In the last several articles in this series (see Resources for more details, including links), you constructed different types of SQL queries. These range from simple data dumps, where every column in a single table is listed, to queries that return values and the result of built-in functions from table joins. In all of these queries, however, the actual rows, or the results of executing built-in functions on the actual rows of one or more database tables, were returned by the SQL query.

In some cases, this result may not be what you want or need. For example, joining multiple database tables together can quickly produce large query results; or perhaps you don't want all the data in the table, but just a statistical summary -- perhaps sales by month or expenditures by quarter. Or maybe you just want the SQL query to group related rows and return the group results rather than all the underlying rows. Using SQL, you can achieve this result by adding a GROUP BY clause to the end of your SQL query, along with one or more columns that indicate how the underlying rows should be grouped.

This technique can be powerful, especially when combined with aggregate functions, because you can use it to quickly generate summary statistics for groups of related rows. When this series first covered SQL queries in Part 4, it discussed the order in which Apache Derby processes the various components of an SQL query: FROM, WHERE, GROUP BY, HAVING, and finally, SELECT. Thus, before any columns or function results are selected in an SQL query, the rows that satisfy the WHERE clause are grouped together following the directions in the GROUP BY clause. Listing 2 provides an explicit demonstration of these rules; it computes the average price and number of items provided by each of the vendors that supply Bigdog's Surf Shop.

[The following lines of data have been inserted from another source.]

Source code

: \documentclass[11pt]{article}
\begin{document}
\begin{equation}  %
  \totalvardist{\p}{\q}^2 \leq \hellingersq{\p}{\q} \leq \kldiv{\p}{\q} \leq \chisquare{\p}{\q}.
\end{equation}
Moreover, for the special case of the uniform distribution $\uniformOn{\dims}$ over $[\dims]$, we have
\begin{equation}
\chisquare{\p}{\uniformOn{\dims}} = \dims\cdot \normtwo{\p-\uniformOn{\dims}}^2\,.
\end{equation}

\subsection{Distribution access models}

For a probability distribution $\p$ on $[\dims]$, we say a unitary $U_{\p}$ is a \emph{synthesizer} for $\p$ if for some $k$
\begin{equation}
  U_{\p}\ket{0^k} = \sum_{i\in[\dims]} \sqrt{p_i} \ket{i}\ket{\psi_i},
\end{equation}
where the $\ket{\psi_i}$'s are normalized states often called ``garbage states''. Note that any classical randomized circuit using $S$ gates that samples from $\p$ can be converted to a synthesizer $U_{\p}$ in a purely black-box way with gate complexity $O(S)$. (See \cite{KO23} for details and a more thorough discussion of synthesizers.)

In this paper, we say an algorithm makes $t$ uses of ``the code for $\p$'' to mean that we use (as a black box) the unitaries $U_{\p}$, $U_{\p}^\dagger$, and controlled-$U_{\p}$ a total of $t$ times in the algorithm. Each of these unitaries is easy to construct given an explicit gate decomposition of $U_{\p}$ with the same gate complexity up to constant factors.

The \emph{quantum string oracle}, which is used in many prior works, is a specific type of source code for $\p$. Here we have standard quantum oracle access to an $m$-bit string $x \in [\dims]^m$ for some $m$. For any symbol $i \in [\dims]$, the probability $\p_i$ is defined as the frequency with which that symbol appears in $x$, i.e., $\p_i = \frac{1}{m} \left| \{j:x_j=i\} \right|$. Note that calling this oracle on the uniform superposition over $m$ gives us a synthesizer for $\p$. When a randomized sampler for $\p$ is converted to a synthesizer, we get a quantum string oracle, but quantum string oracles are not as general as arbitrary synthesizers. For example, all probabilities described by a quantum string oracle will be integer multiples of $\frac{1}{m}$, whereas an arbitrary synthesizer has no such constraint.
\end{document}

Listing 2. Grouping results by using the GROUP BY and HAVING clauses
    
ij> SELECT COUNT(p.itemNumber) AS Number, AVG(p.price) AS Average
        FROM bigdog.products AS p, bigdog.vendors AS v
        WHERE p.itemNumber = v.itemNumber
        GROUP BY v.vendorNumber ;
NUMBER     |AVERAGE    
-----------------------
6          |31.4633    
2          |39.9500    
2          |23.9500    

3 rows selected
ij> SELECT v.vendorNumber, 
        COUNT(p.itemNumber) AS Number, AVG(p.price) AS Average
        FROM bigdog.products AS p, bigdog.vendors AS v
        WHERE p.itemNumber = v.itemNumber
        GROUP BY v.vendorNumber
        HAVING v.vendorNumber > 1 ;
VENDORNUMB&|NUMBER     |AVERAGE    
-----------------------------------
2          |2          |39.9500    
3          |2          |23.9500    

2 rows selected
ij> 

Grouping NULL values

Sometimes, the rows selected by your query contain NULL values. In this case, you may wonder what happens when you try to group rows by using a column that contains NULL values. The answer is simple and exactly what you'd expect, because NULL values are considered equivalent for grouping purposes.

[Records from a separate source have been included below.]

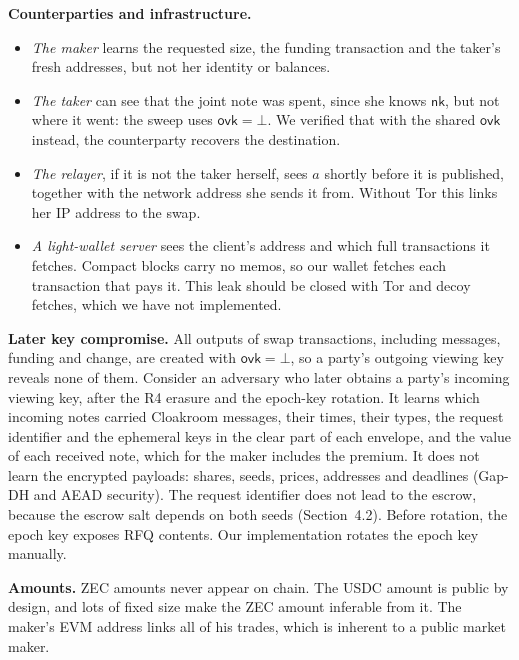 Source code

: \documentclass[10pt,letterpaper]{article}
\theoremstyle{plain}
\theoremstyle{definition}
\newcommand{\nk}{\mathsf{nk}}
\newcommand{\ovk}{\mathsf{ovk}}
\begin{document}
\textbf{Counterparties and infrastructure.}
\begin{itemize}\setlength\itemsep{0.05em}
\item \emph{The maker} learns the requested size, the funding transaction and the taker's fresh
addresses, but not her identity or balances.
\item \emph{The taker} can see that the joint note was spent, since she knows $\nk$, but not where
it went: the sweep uses $\ovk=\bot$. We verified that with the shared $\ovk$ instead, the
counterparty recovers the destination.
\item \emph{The relayer}, if it is not the taker herself, sees $a$ shortly before it is
published, together with the network address she sends it from. Without Tor this links her IP
address to the swap.
\item \emph{A light-wallet server} sees the client's address and which full transactions it
fetches. Compact blocks carry no memos, so our wallet fetches each transaction that pays it.
This leak should be closed with Tor and decoy fetches, which we have not implemented.
\end{itemize}

\textbf{Later key compromise.} All outputs of swap transactions, including messages, funding and
change, are created with $\ovk=\bot$, so a party's outgoing viewing key reveals none of them.
Consider an adversary who later obtains a party's incoming viewing key, after the R4 erasure and
the epoch-key rotation. It learns which incoming notes carried Cloakroom messages, their times,
their types, the request identifier and the ephemeral keys in the clear part of each envelope, and
the value of each received note, which for the maker includes the premium. It does not learn the
encrypted payloads: shares, seeds, prices, addresses and deadlines (Gap-DH and AEAD security). The
request identifier does not lead to the escrow, because the escrow salt depends on both seeds
(Section~4.2). Before rotation, the epoch key exposes RFQ contents. Our implementation rotates the
epoch key manually.

\textbf{Amounts.} ZEC amounts never appear on chain. The USDC amount is public by design, and lots
of fixed size make the ZEC amount inferable from it. The maker's EVM address links all of his
trades, which is inherent to a public market maker.
\end{document}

The first query in this example joins the bigdog.products table with the bigdog.vendors table by using the itemNumber column. Before selecting any rows from the newly joined table, however, you first group related rows by using the GROUP BY v.vendorNumber clause. The GROUP BY clause doesn't simply sort the rows that result from your query, it groups them together; and only the grouped data can be returned or used in an aggregate function. In other words, you can only select the columns listed in the GROUP BY clause, the values from aggregate functions that operate on any column in the joined tables, constants, or special registers.

The second query extends the first by adding a HAVING clause. You can use a HAVING clause to restrict the operations of a GROUP BY clause, by limiting the allowed column values that can be used to group related rows. In this example, only rows with vendorNumber greater than 1 are grouped, which results in only the two groups shown. As is the case with the GROUP BY clause, a HAVING clause can take multiple columns; but any columns listed in the HAVING clause must also be listed in the GROUP BY clause, or an error is issued by the Apache Derby database engine.


A good view is priceless

When you work with a relational database like Apache Derby, the fundamental structure you generally deal with is a database table, which is composed of rows of data. By using SQL queries, you can insert, select, update, or delete data from one or more tables. Sometimes, these queries -- especially SELECT queries -- can become complicated and may be used frequently. In this case, you may want to have the database treat the results of the query as a new table, which lets you more easily work with the query results.

The simplest way to achieve this result is to create a new table and use the INSERT INTO SQL statement together with your query of interest, to explicitly create the new table and populate it with the appropriate data, as shown in Part 6 of this series. Although this technique is straightforward, it has several disadvantages. First, you have duplicated data within your database, which requires more resources. Second, and perhaps more important, is that if the original data changes, the duplicated data will become stale and will need to be updated. Given the importance of this concept, there must be a better way.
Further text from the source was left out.